Therapeutic Approaches for dMMR Cancers
A tumor’s dMMR status is relevant because it unlocks a specific treatment avenue. The numerous mutations inside dMMR cancer cells lead to the production of abnormal proteins, known as neoantigens. These neoantigens are not present in healthy cells and act like flags, making the cancer cells highly visible to the body’s immune system.
This high visibility makes dMMR tumors particularly responsive to immune checkpoint inhibitors. These therapies work by “releasing the brakes” on the immune system, allowing it to recognize and destroy cancer cells more effectively. Checkpoint inhibitors like pembrolizumab and nivolumab are approved as standard treatments for dMMR cancers and can produce significant, lasting responses.
The success of immunotherapy highlights a shift in cancer treatment, where a tumor’s genetic makeup can be more important than its location. In many cases, immunotherapy has proven more effective than traditional chemotherapy for dMMR tumors. For example, studies of metastatic colorectal cancer show patients with dMMR tumors treated with immunotherapy have better outcomes than those receiving chemotherapy.

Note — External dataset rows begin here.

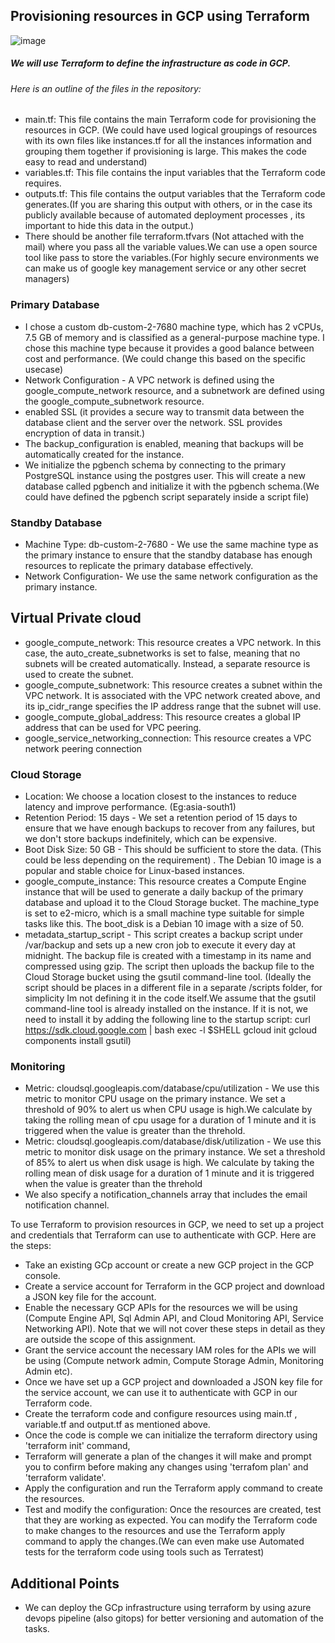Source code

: ## Provisioning resources in GCP using Terraform
![image](https://github.com/suryadev99/Terraform_GCP_Database_Monitoring/assets/81183603/df69fc5a-b465-4b13-9fa5-c5995daf9307)

##### We will use Terraform to define the infrastructure as code in GCP. 
###### Here is an outline of the files in the repository:
- main.tf: This file contains the main Terraform code for provisioning the resources in GCP. 
(We could have used logical groupings of resources with its own files like instances.tf for all the instances information and grouping them together if provisioning is large. This makes the code easy to read and understand)
- variables.tf: This file contains the input variables that the Terraform code requires.
- outputs.tf: This file contains the output variables that the Terraform code generates.(If you are sharing this output with others, or in the case its publicly available because of automated deployment processes , its important to hide this data in the output.)
- There should be another file terraform.tfvars (Not attached with the mail) where you pass all the variable values.We can use a open source tool like pass to store the variables.(For highly secure environments we can make us of google key management service or any other secret managers)


### Primary Database

-  I chose a custom  db-custom-2-7680 machine type, which has 2 vCPUs, 7.5 GB of memory and is classified as a general-purpose machine type. I chose this machine type because it provides a good balance between cost and performance. (We could change this based on the specific usecase)
- Network Configuration -  A VPC network is defined using the google_compute_network resource, and a subnetwork are defined using the google_compute_subnetwork resource.
- enabled SSL (it provides a secure way to transmit data between the database client and the server over the network. SSL provides encryption of data in transit.)
- The backup_configuration is enabled, meaning that backups will be automatically created for the instance. 
- We initialize the pgbench schema by connecting to the primary PostgreSQL instance using the postgres user.
This will create a new database called pgbench and initialize it with the pgbench schema.(We could have defined the pgbench script separately inside a script file)

### Standby Database
- Machine Type: db-custom-2-7680 - We use the same machine type as the primary instance to ensure that the standby database has enough resources to replicate the primary database effectively.
- Network Configuration- We use the same network configuration as the primary instance.

## Virtual Private cloud
- google_compute_network: This resource creates a VPC network. In this case, the auto_create_subnetworks is set to false, meaning that no subnets will be created automatically. Instead, a separate resource is used to create the subnet.
- google_compute_subnetwork: This resource creates a subnet within the VPC network. It is associated with the VPC network created above, and its ip_cidr_range specifies the IP address range that the subnet will use.
- google_compute_global_address: This resource creates a global IP address that can be used for VPC peering. 
- google_service_networking_connection: This resource creates a VPC network peering connection 


### Cloud Storage
- Location: We choose a location closest to the instances to reduce latency and improve performance.     (Eg:asia-south1)
- Retention Period: 15 days - We set a retention period of 15 days to ensure that we have enough backups to recover from any failures, but we don't store backups indefinitely, which can be expensive.
- Boot Disk Size: 50 GB - This should be sufficient to store the data. (This could be less depending on the requirement) . The Debian 10 image is a popular and stable choice for Linux-based instances. 
- google_compute_instance: This resource creates a Compute Engine instance that will be used to generate a daily backup of the primary database and upload it to the Cloud Storage bucket. The machine_type is set to e2-micro, which is a small machine type suitable for simple tasks like this. The boot_disk is a Debian 10 image with a size of 50.
- metadata_startup_script  - This script creates a backup script under /var/backup and sets up a new cron job to execute it every day at midnight. The backup file is created with a timestamp in its name and compressed using gzip. The script then uploads the backup file to the Cloud Storage bucket using the gsutil command-line tool. (Ideally the script should be places in a different file in a separate /scripts folder, for simplicity Im not defining it in the code itself.We assume that the gsutil command-line tool is already installed on the instance. If it is not, we need to install it by adding the following line to the startup script:
curl https://sdk.cloud.google.com | bash
exec -l $SHELL
gcloud init
gcloud components install gsutil)


### Monitoring
- Metric: cloudsql.googleapis.com/database/cpu/utilization - We use this metric to monitor CPU usage on the primary instance. We set a threshold of 90% to alert us when CPU usage is high.We calculate by taking the rolling mean of cpu usage for a duration of 1 minute and it is triggered when the value is greater than the threhold.
- Metric: cloudsql.googleapis.com/database/disk/utilization - We use this metric to monitor disk usage on the primary instance. We set a threshold of 85% to alert us when disk usage is high.
We calculate by taking the rolling mean of disk usage for a duration of 1 minute and it is triggered when the value is greater than the threhold
- We also specify a notification_channels array that includes the email notification channel.



To use Terraform to provision resources in GCP, we need to set up a project and credentials that Terraform can use to authenticate with GCP. Here are the steps:

- Take an existing GCp account or create a new GCP project in the GCP console.
- Create a service account for Terraform in the GCP project and download a JSON key file for the account.
- Enable the necessary GCP APIs for the resources we will be using (Compute Engine API, Sql Admin API, and Cloud Monitoring API, Service Networking API).
Note that we will not cover these steps in detail as they are outside the scope of this assignment.
- Grant the service account the necessary IAM roles for the APIs we will be using (Compute network admin, Compute Storage Admin, Monitoring Admin etc).
- Once we have set up a GCP project and downloaded a JSON key file for the service account, we can use it to authenticate with GCP in our Terraform code.
- Create the terraform code and configure resources using main.tf , variable.tf and output.tf as mentioned above.
- Once the code is comple we can initialize the terraform directory using 'terraform init' command,
- Terraform will generate a plan of the changes it will make and prompt you to confirm before making any changes using 'terrafom plan' and 'terraform validate'.
- Apply the configuration and run the Terraform apply command to create the resources.
- Test and modify the configuration: Once the resources are created, test that they are working as expected. 
You can modify the Terraform code to make changes to the resources and use the Terraform apply command to apply the changes.(We can even make use Automated tests for the terraform code using tools such as Terratest)


## Additional Points
- We can deploy the GCp infrastructure using terraform by using azure devops pipeline (also gitops) for better versioning and automation of the tasks.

Prognosis for Patients with dMMR Cancer
The prognosis for patients with dMMR cancer can be unique. In some cases, like colon cancer, the presence of dMMR is associated with a better outcome, even before treatment. This may be due to the increased immune response these highly mutated tumors naturally provoke, which can slow their progression.
The outlook for patients with advanced dMMR cancers has been substantially improved with immunotherapy. For many, immune checkpoint inhibitors have led to durable responses and improved survival rates. The effectiveness of these treatments underscores the importance of personalized medicine, where understanding the specific molecular drivers of a cancer can lead to highly effective therapies.